Tom Burroughes Editor London 5 January 2009

Credit Suisse Clients Suffer Up To SFr1 Billion Loss From Madoff Fraud - Report

Clients of Credit Suisse have lost up to SFr1 billion ($929 million) in the alleged fraud of Wall Street financier Bernard Madoff, according to the Swiss Sunday newspaper Sonntag.

Citing the bank's “internal estimates,” the publication said customers had lost between SFr900 million and SFr1 billion.

Credit Suisse spokesman Jan Vonder Muehll was reported confirming that clients had lost money, but he did not specify the amount.
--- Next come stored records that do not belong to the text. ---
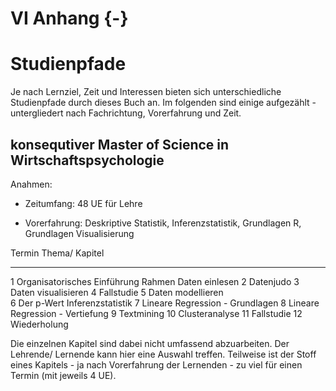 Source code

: # VI Anhang {-}


# Studienpfade
Je nach Lernziel, Zeit und Interessen bieten sich unterschiedliche Studienpfade durch dieses Buch an. Im folgenden sind einige aufgezählt - untergliedert nach Fachrichtung, Vorerfahrung und Zeit.


## konsequtiver Master of Science in Wirtschaftspsychologie

Anahmen: 

- Zeitumfang: 48 UE für Lehre

- Vorerfahrung: Deskriptive Statistik, Inferenzstatistik, Grundlagen R, Grundlagen Visualisierung


Termin    Thema/ Kapitel                      
-------   --------------------------------------                              
1         Organisatorisches
          Einführung
          Rahmen
          Daten einlesen
2         Datenjudo
3         Daten visualisieren
4         Fallstudie
5         Daten modellieren     
6         Der p-Wert
          Inferenzstatistik
7         Lineare Regression - Grundlagen
8         Lineare Regression - Vertiefung
9         Textmining
10        Clusteranalyse
11        Fallstudie
12        Wiederholung

          
Die einzelnen Kapitel sind dabei nicht umfassend abzuarbeiten. Der Lehrende/ Lernende kann hier eine Auswahl treffen. Teilweise ist der Stoff eines Kapitels - ja nach Vorerfahrung der Lernenden - zu viel für einen Termin (mit jeweils 4 UE).

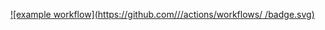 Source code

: [![example workflow](https://github.com/<user>/<repo>/actions/workflows/<file>
/badge.svg)
](https://github.com/sa111nt/bank-zbozowy-mvn/tree/main/.github/workflows)
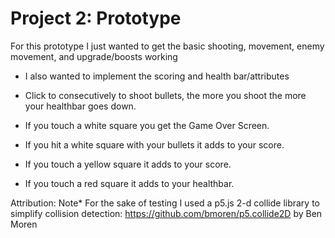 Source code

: # Project 2: Prototype
 For this prototype I just wanted to get the basic shooting, movement, enemy movement, and upgrade/boosts working
 * I also wanted to implement the scoring and health bar/attributes
 
 * Click to consecutively to shoot bullets, the more you shoot the more your healthbar goes down. 
 * If you touch a white square you get the Game Over Screen. 
 * If you hit a white square with your bullets it adds to your score. 
 * If you touch a yellow square it adds to your score.
 * If you touch a red square it adds to your healthbar.

Attribution:
Note* For the sake of testing I used a p5.js 2-d collide library to simplify collision detection:
https://github.com/bmoren/p5.collide2D by Ben Moren
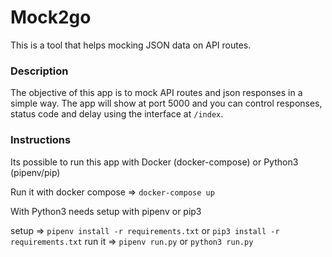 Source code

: # Mock2go

This is a tool that helps mocking JSON data on API routes.


### Description ###

The objective of this app is to mock API routes and json responses in a simple way.
The app will show at port 5000 and you can control responses, status code and delay using the interface at `/index`.

### Instructions ###
Its possible to run this app with Docker (docker-compose) or Python3 (pipenv/pip)

Run it with docker compose => `docker-compose up`

With Python3 needs setup with pipenv or pip3

setup => `pipenv install -r requirements.txt` or `pip3 install -r requirements.txt`
run it => `pipenv run.py` or `python3 run.py`
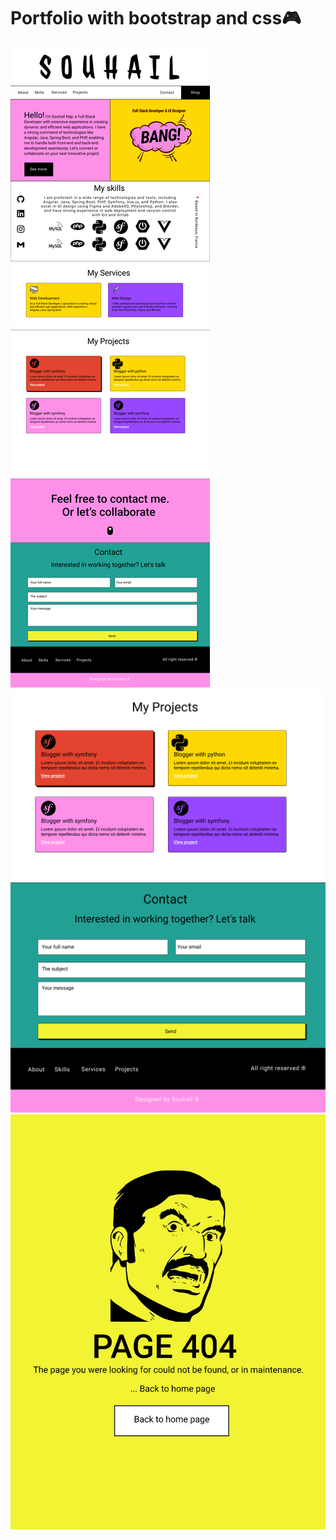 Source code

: # Portfolio with bootstrap and css🎮

![Portfolio](the%20model/Main.png)
![Portfolio](the%20model/Projects.png)
![Portfolio](the%20model/Contact.png)
![Portfolio](the%20model/Erro.png)



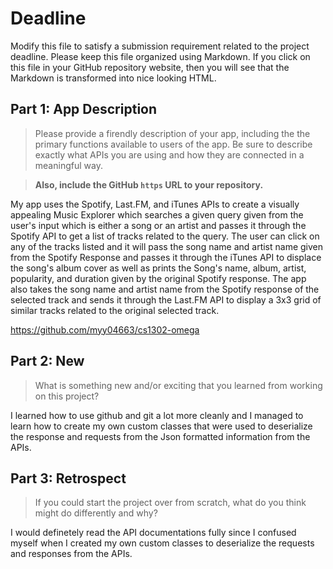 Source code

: # Deadline

Modify this file to satisfy a submission requirement related to the project
deadline. Please keep this file organized using Markdown. If you click on
this file in your GitHub repository website, then you will see that the
Markdown is transformed into nice looking HTML.

## Part 1: App Description

> Please provide a firendly description of your app, including the
> the primary functions available to users of the app. Be sure to
> describe exactly what APIs you are using and how they are connected
> in a meaningful way.

> **Also, include the GitHub `https` URL to your repository.**

My app uses the Spotify, Last.FM, and iTunes APIs to create a visually
appealing Music Explorer which searches a given query given from the user's
input which is either a song or an artist and passes it through the Spotify
API to get a list of tracks related to the query. The user can click on any
of the tracks listed and it will pass the song name and artist name given
from the Spotify Response and passes it through the iTunes API to displace
the song's album cover as well as prints the Song's name, album, artist,
popularity, and duration given by the original Spotify response. The app also
takes the song name and artist name from the Spotify response of the selected
track and sends it through the Last.FM API to display a 3x3 grid of similar
tracks related to the original selected track.

https://github.com/myy04663/cs1302-omega

## Part 2: New

> What is something new and/or exciting that you learned from working
> on this project?

I learned how to use github and git a lot more cleanly and I managed
to learn how to create my own custom classes that were used to
deserialize the response and requests from the Json formatted
information from the APIs.

## Part 3: Retrospect

> If you could start the project over from scratch, what do
> you think might do differently and why?

I would definetely read the API documentations fully since I confused myself
when I created my own custom classes to deserialize the requests and responses
from the APIs.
Mr Muehll added: "Credit Suisse did not actively recommend or sell Bernard Madoff investment products."

Switzerland's largest bank, UBS, said last year that the exposure of its investment bank unit to the scam was “limited and insignificant”.

Last Sunday, however, Swiss newspaper NZZ am Sonntag reported that a Luxembourg-based fund run by UBS had invested SFr1.4 billion in Madoff funds.

Mr Madoff, a 70-year-old Wall Street veteran, is alleged by US prosecutors to have confessed to having defrauded investors of $50 billion in a giant pyramid scheme that collapsed in the global financial crisis.

Meanwhile, Mr Madoff’s firm was examined at least eight times in 16 years by the US Securities and Exchange Commission and other regulators, who often came armed with suspicions, the Wall Street Journal said.

SEC officials followed up on emails from a New York hedge fund that described Bernard Madoff's business practices as "highly unusual", the paper added.